▶ _Data supplied_
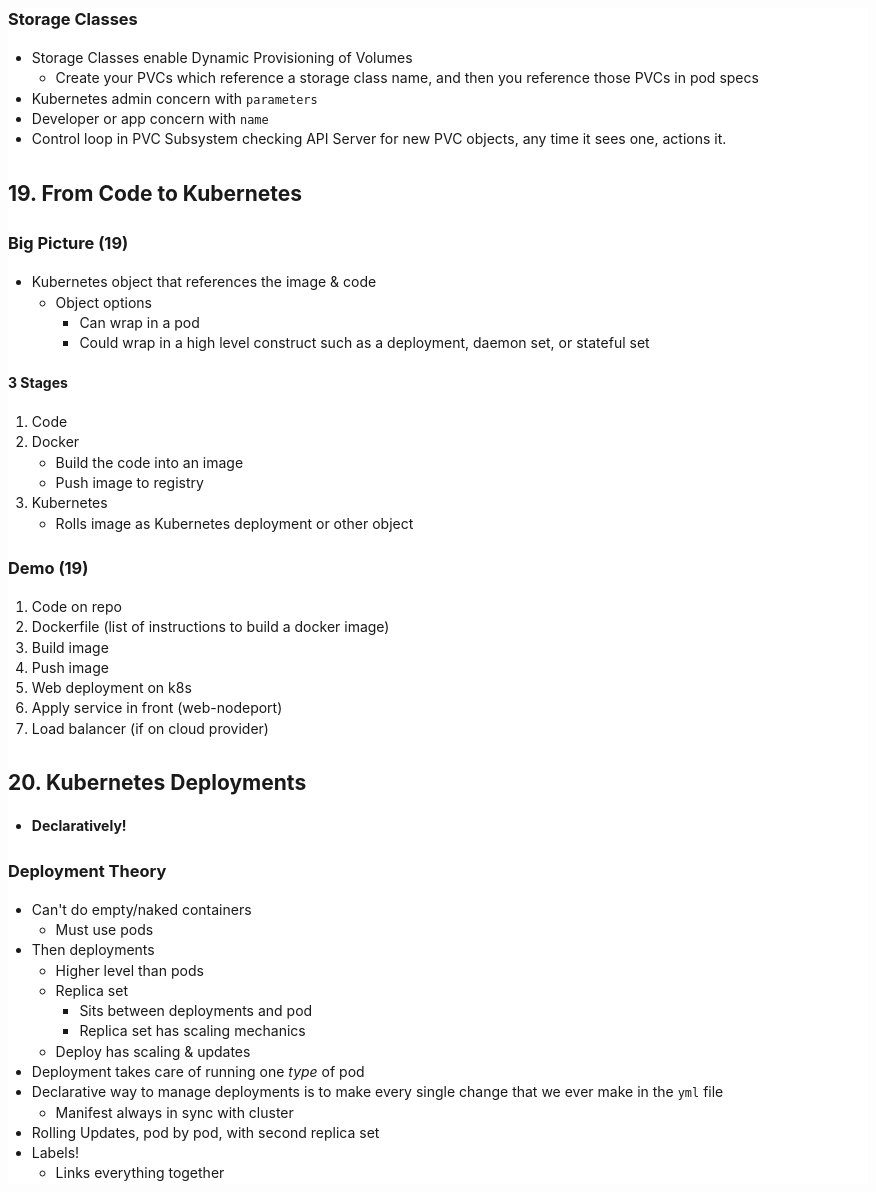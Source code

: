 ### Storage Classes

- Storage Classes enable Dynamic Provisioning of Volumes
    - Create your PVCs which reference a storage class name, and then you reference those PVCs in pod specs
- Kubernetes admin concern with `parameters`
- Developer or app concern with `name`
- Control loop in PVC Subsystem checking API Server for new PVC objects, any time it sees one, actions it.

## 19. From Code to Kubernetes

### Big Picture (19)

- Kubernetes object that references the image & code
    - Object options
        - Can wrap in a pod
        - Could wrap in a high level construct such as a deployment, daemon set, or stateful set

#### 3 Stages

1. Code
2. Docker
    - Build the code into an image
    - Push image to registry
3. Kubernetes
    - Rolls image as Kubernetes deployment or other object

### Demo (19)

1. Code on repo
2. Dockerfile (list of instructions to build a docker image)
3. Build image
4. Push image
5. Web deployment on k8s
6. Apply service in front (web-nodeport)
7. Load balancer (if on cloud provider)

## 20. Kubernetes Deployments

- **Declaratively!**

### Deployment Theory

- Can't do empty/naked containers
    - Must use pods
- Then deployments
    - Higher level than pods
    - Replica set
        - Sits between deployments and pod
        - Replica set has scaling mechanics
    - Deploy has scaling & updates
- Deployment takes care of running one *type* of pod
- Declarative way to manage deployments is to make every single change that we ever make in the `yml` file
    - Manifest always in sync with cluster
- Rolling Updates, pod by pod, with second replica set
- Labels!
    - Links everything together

▶ _The task_
Treating the line with "- Kubernetes object" as the last line to include, retype the records exactly from their first line, excluding pictures.

▶ _Solution to the exercise_
Source code

: ### Storage Classes

- Storage Classes enable Dynamic Provisioning of Volumes
    - Create your PVCs which reference a storage class name, and then you reference those PVCs in pod specs
- Kubernetes admin concern with `parameters`
- Developer or app concern with `name`
- Control loop in PVC Subsystem checking API Server for new PVC objects, any time it sees one, actions it.

## 19. From Code to Kubernetes

### Big Picture (19)

- Kubernetes object that references the image & code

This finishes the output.